Nobody cares about money, family background means less than expected, and ordinary strength is almost meaningless once spirit tamers enter the picture. Here, every person awakens a soul seed near their forehead at a certain age, then uses natural elements to nurture a spirit egg of their own. Stone, water, flame, wood, metal, almost anything can become the foundation for a contracted beast.
The stronger your spirit creature grows, the higher your status rises with it.
Simple enough in theory.
The problem starts after Su Bai forms his first contract.
At first glance, his spirit pet doesn’t seem especially abnormal. Its abilities look basic, sometimes even underwhelming compared to the flashy creatures owned by elite students and wealthy families. Teachers dismiss it quickly, experienced tamers barely pay attention, and nobody really expects Su Bai to stand out among countless other beginners trying to climb the ranks.
Then battles begin happening.
A low-level fire skill turns half the training grounds into an uncontrollable sea of flames. A simple water technique floods areas that should have been impossible to affect. Skills officially labeled “beginner tier” start producing destructive results so excessive that even veteran tamers struggle to explain what they’re seeing.

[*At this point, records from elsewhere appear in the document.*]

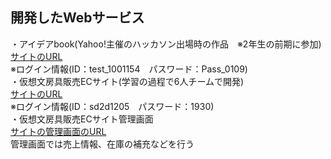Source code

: ## 開発したWebサービス
・アイデアbook(Yahoo!主催のハッカソン出場時の作品　※2年生の前期に参加)<br>
[サイトのURL](http://aso2001154.icurus.jp/flont/finalhack/title.html)<br>
※ログイン情報(ID：test_1001154　パスワード：Pass_0109)<br>
・仮想文房具販売ECサイト(学習の過程で6人チームで開発)<br>
[サイトのURL](http://aso2001154.icurus.jp/company/pencil.php)<br>
※ログイン情報(ID：sd2d1205　パスワード：1930)<br>
・仮想文房具販売ECサイト管理画面<br>
[サイトの管理画面のURL](http://aso2001154.icurus.jp/company/management/management.php)<br>
管理画面では売上情報、在庫の補充などを行う<br>
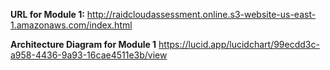 **URL for Module 1:**
http://raidcloudassessment.online.s3-website-us-east-1.amazonaws.com/index.html

**Architecture Diagram for Module 1**
https://lucid.app/lucidchart/99ecdd3c-a958-4436-9a93-16cae4511e3b/view
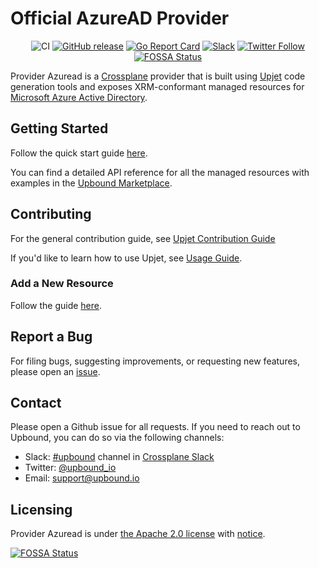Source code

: # Official AzureAD Provider

<div align="center">

![CI](https://github.com/upbound/provider-azuread/workflows/CI/badge.svg) [![GitHub release](https://img.shields.io/github/release/upbound/provider-azuread/all.svg?style=flat-square)](https://github.com/upbound/provider-azuread/releases) [![Go Report Card](https://goreportcard.com/badge/github.com/upbound/provider-azuread)](https://goreportcard.com/report/github.com/upbound/provider-azuread) [![Slack](https://slack.crossplane.io/badge.svg)](https://crossplane.slack.com/archives/C01TRKD4623) [![Twitter Follow](https://img.shields.io/twitter/follow/upbound_io.svg?style=social&label=Follow)](https://twitter.com/intent/follow?screen_name=upbound_io&user_id=788180534543339520)
[![FOSSA Status](https://app.fossa.com/api/projects/git%2Bgithub.com%2Fupbound%2Fprovider-azuread.svg?type=shield)](https://app.fossa.com/projects/git%2Bgithub.com%2Fupbound%2Fprovider-azuread?ref=badge_shield)

</div>

Provider Azuread is a [Crossplane](https://crossplane.io/) provider that
is built using [Upjet](https://github.com/upbound/upjet) code
generation tools and exposes XRM-conformant managed resources for
[Microsoft Azure Active Directory](https://azure.microsoft.com/en-us/products/active-directory/).

## Getting Started

Follow the quick start guide [here](https://marketplace.upbound.io/providers/upbound/provider-azuread/latest/docs/quickstart).

You can find a detailed API reference for all the managed resources with examples in the [Upbound Marketplace](https://marketplace.upbound.io/providers/upbound/provider-azuread/latest/managed-resources).

## Contributing

For the general contribution guide, see [Upjet Contribution Guide](https://github.com/upbound/upjet/blob/main/CONTRIBUTING.md)

If you'd like to learn how to use Upjet, see [Usage Guide](https://github.com/upbound/upjet/tree/main/docs).

### Add a New Resource

Follow the guide [here](https://github.com/upbound/upjet/blob/main/docs/add-new-resource-short.md).

## Report a Bug

For filing bugs, suggesting improvements, or requesting new features, please
open an [issue](https://github.com/upbound/provider-azuread/issues).

## Contact

Please open a Github issue for all requests. If you need to reach out to Upbound,
you can do so via the following channels:
* Slack: [#upbound](https://crossplane.slack.com/archives/C01TRKD4623) channel in [Crossplane Slack](https://slack.crossplane.io)
* Twitter: [@upbound_io](https://twitter.com/upbound_io)
* Email: [support@upbound.io](mailto:support@upbound.io)

## Licensing

Provider Azuread is under [the Apache 2.0 license](LICENSE) with [notice](NOTICE).


[![FOSSA Status](https://app.fossa.com/api/projects/git%2Bgithub.com%2Fupbound%2Fprovider-azuread.svg?type=large)](https://app.fossa.com/projects/git%2Bgithub.com%2Fupbound%2Fprovider-azuread?ref=badge_large)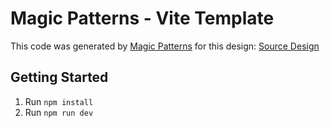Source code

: # Magic Patterns - Vite Template

This code was generated by [Magic Patterns](https://magicpatterns.com) for this design: [Source Design](https://www.magicpatterns.com/c/mpxevztvvusmeqhqkowkk4)

## Getting Started

1. Run `npm install`
2. Run `npm run dev`
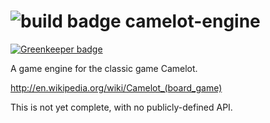 ![build badge](https://travis-ci.org/NickHeiner/camelot-engine.svg?branch=master)
camelot-engine
==============

[![Greenkeeper badge](https://badges.greenkeeper.io/NickHeiner/camelot-engine.svg)](https://greenkeeper.io/)

A game engine for the classic game Camelot.

http://en.wikipedia.org/wiki/Camelot_(board_game)

This is not yet complete, with no publicly-defined API.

At first, people assume Su Bai is hiding his pet’s real rank.
Later, that explanation stops making sense too.
The unsettling part is that Su Bai himself doesn’t fully understand what is happening. The more he trains his contracted beast, the stranger things become, as though ordinary rules surrounding spirit evolution simply don’t apply to him properly. Even standard advancement methods begin producing bizarre outcomes no textbook ever mentioned.
Naturally, attention follows.
In a world where powerful spirit tamers hold influence close to nobility, abnormal talent attracts far more than admiration. Research organizations, academies, wealthy factions, and experienced tamers all start noticing the same thing, Su Bai’s spirit beast should not be capable of doing what it does.
And yet it keeps happening.
As Su Bai pushes deeper into the world of spirit evolution, hidden territories, dangerous competitions, and ancient beasts slowly begin entering the picture, along with unsettling hints that spirit taming may have origins far older than most people realize.
The only thing everyone can agree on is this:
whenever Su Bai’s pet uses what should be an ordinary skill, somebody nearby usually ends up questioning everything they thought they knew about spirit beasts.